‘Junho Lilás’ reforça a importância do Teste do Pezinho

‘Junho Lilás’ reforça a importância do Teste do Pezinho

Gratuito e obrigatório por lei, procedimento identifica doenças antes dos sintomas aparecerem. Cor representa tranquilidade e transformação. Apae de SP e Unisert fazem campanha para destacar a relevância do teste. No Brasil, exame é celebrado em 6 de junho.

Luiz Alexandre Souza Ventura

03 de junho de 2017 | 11h00

Dia Nacional do Teste do Pezinho é celebrado em 6 de junho.
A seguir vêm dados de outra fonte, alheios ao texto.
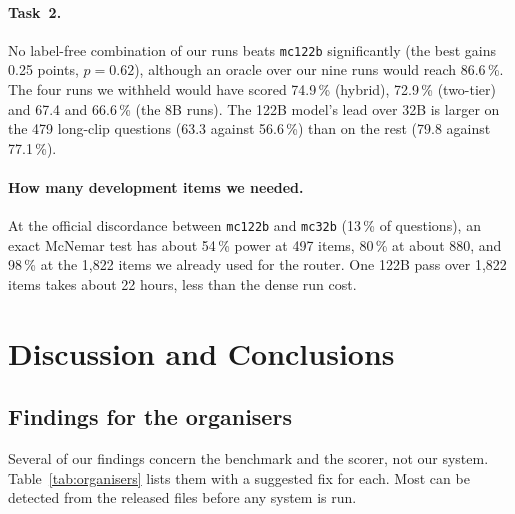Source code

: \documentclass[sigconf,nonacm]{acmart}
\begin{document}
\paragraph{Task~2.}
No label-free combination of our runs beats \texttt{mc122b} significantly (the
best gains 0.25 points, $p=0.62$), although an oracle over our nine runs would
reach 86.6\,\%. The four runs we withheld would have scored 74.9\,\% (hybrid),
72.9\,\% (two-tier) and 67.4 and 66.6\,\% (the 8B runs). The 122B model's lead
over 32B is larger on the 479 long-clip questions (63.3 against 56.6\,\%) than on
the rest (79.8 against 77.1\,\%).

\paragraph{How many development items we needed.}
At the official discordance between \texttt{mc122b} and \texttt{mc32b} (13\,\% of
questions), an exact McNemar test has about 54\,\% power at 497 items, 80\,\% at
about 880, and 98\,\% at the 1,822 items we already used for the router. One 122B
pass over 1,822 items takes about 22 hours, less than the dense run cost.

\section{Discussion and Conclusions}

\subsection{Findings for the organisers}

Several of our findings concern the benchmark and the scorer, not our system.
Table~\ref{tab:organisers} lists them with a suggested fix for each. Most can be
detected from the released files before any system is run.
\end{document}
Campanha usa a hashtag #testedopezinho. Imagem: Reprodução

Dia Nacional do Teste do Pezinho é celebrado em 6 de junho. Campanha usa a hashtag #testedopezinho. Imagem: Reprodução


Identificar doenças antes dos sintomas aparecerem e, desta forma, aplicar tratamentos que pode ser fundamentais para garantir qualidade de vida são as principais funções do ‘Teste do Pezinho’. O procedimento é feito com a coleta de sangue no calcanhar do bebê, no período a partir de 48 horas após o parto até o quinto dia depois do nascimento.

Gratuito e exigido por lei, o exame detecta fenilcetonúria, hipotireoidismo congênito, fibrose cística, anemia falciforme e demais femoglobinopatias, hiperplasia adrenal congênita e deficiência de biotinidase.

No Brasil, o Dia Nacional do Teste do Pezinho é celebrado em 6 de junho. E uma campanha da Unisert (União Nacional dos Serviços de Referência em Triagem Neonatal) com a Apae de São Paulo, batizada de ‘Junho Lilás’ (cor representa tranquilidade e transformação), destaca a importância do teste.

A meta é conscientizar sobre a relevância desse primeiro passo que pode definir o futuro do bebê, despertando a atenção de futuros pais e de profissionais da saúde para o período correto do exame.

A Apae de São Paulo foi a primeira a fazer o exame no País, em 1976, e seu Serviço de Referência em Triagem Neonatal (SRTN) está credenciado pelo Ministério da Saúde desde 2001. A instituição faz 77% dos testes em bebês nascidos na capital paulista, 64% dos recém-nascidos do Estado de SP e 16% de todas as crianças triadas no Brasil por meio do Sistema Único de Saúde (SUS), maternidades e hospitais privados.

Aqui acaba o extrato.